OPINI : Kontradiksi Data Inflasi Tahun 2024
Jakarta, FreedomNews - Mengawali 2024, publik disuguhi data inflasi yang kontradiktif. Di satu sisi, Badan Pusat Statistik (BPS) merilis data inflasi Desember 2023 ‘hanya’ 2,61% secara tahunan. Kinerja inflasi 2023 itu merupakan level terendah dalam 20 tahun terakhir, di luar episode pandemi 2020 hingga 2022. Di sisi lain, BPS juga melaporkan inflasi bulanan Desember 2023 mencapai 0,41%. Inflasi di pengujung tahun itu sekaligus menobatkannya yang tertinggi sepanjang 2023. Kekontrasan inflasi tahunan tertinggi versus inflasi bulanan terendah menimbulkan polemik perihal performa riil inflasi Indonesia.
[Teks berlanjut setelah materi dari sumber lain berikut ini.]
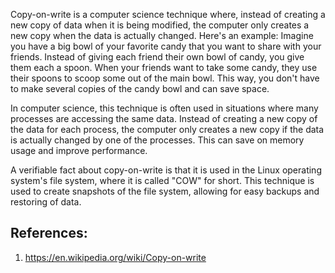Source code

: Copy-on-write is a computer science technique where, instead of creating a new copy of data when it is being modified, the computer only creates a new copy when the data is actually changed. Here's an example: Imagine you have a big bowl of your favorite candy that you want to share with your friends. Instead of giving each friend their own bowl of candy, you give them each a spoon. When your friends want to take some candy, they use their spoons to scoop some out of the main bowl. This way, you don't have to make several copies of the candy bowl and can save space.  

In computer science, this technique is often used in situations where many processes are accessing the same data. Instead of creating a new copy of the data for each process, the computer only creates a new copy if the data is actually changed by one of the processes. This can save on memory usage and improve performance.  

A verifiable fact about copy-on-write is that it is used in the Linux operating system's file system, where it is called "COW" for short. This technique is used to create snapshots of the file system, allowing for easy backups and restoring of data.

## References:

1. https://en.wikipedia.org/wiki/Copy-on-write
Rendahnya inflasi tahunan tersebut boleh jadi karena keberhasilan otoritas ekonomi dalam mengendalikan inflasi. Ruang gerak Bank Indonesia yang terbatas di area permintaan terimbangi oleh bauran kebijakan kementerian/lembaga terkait dari sisi pasokan sehingga inflasi terjaga sesuai interval target. Kesuksesan menjinakkan inflasi tidaklah mengada-ada. Selama 2023, ketidakpastian global masih tinggi. Persaingan hegemoni antara Amerika-China, konflik di Eropa Timur, dan perang di Timur Tengah mengancam eskalasi global. Imbas faktor eksternal itu bermuara pada kenaikan harga komoditas impor.
Inflasi impor berpadu dengan fenomena El Niño yang berada di luar kendali. Kedua faktor eksogen tersebut berpotensi memicu gejolak inflasi domestik lebih liar lagi. Dengan demikian, rendahnya inflasi tahunan bisa dipandang sebagai buah sinergi kebijakan pengendalian inflasi lintas sektor. Namun, rendahnya inflasi tahunan 2023 juga dimungkinkan lantaran basisnya yang sudah tinggi. Pada 2022, misalnya, ada kenaikan harga bahan bakar minyak (BBM) bersubsidi. Sesuai tenggat durasinya, tingkat inflasi menurun gradual berselang satu tahun setelah kenaikan harga BBM tadi.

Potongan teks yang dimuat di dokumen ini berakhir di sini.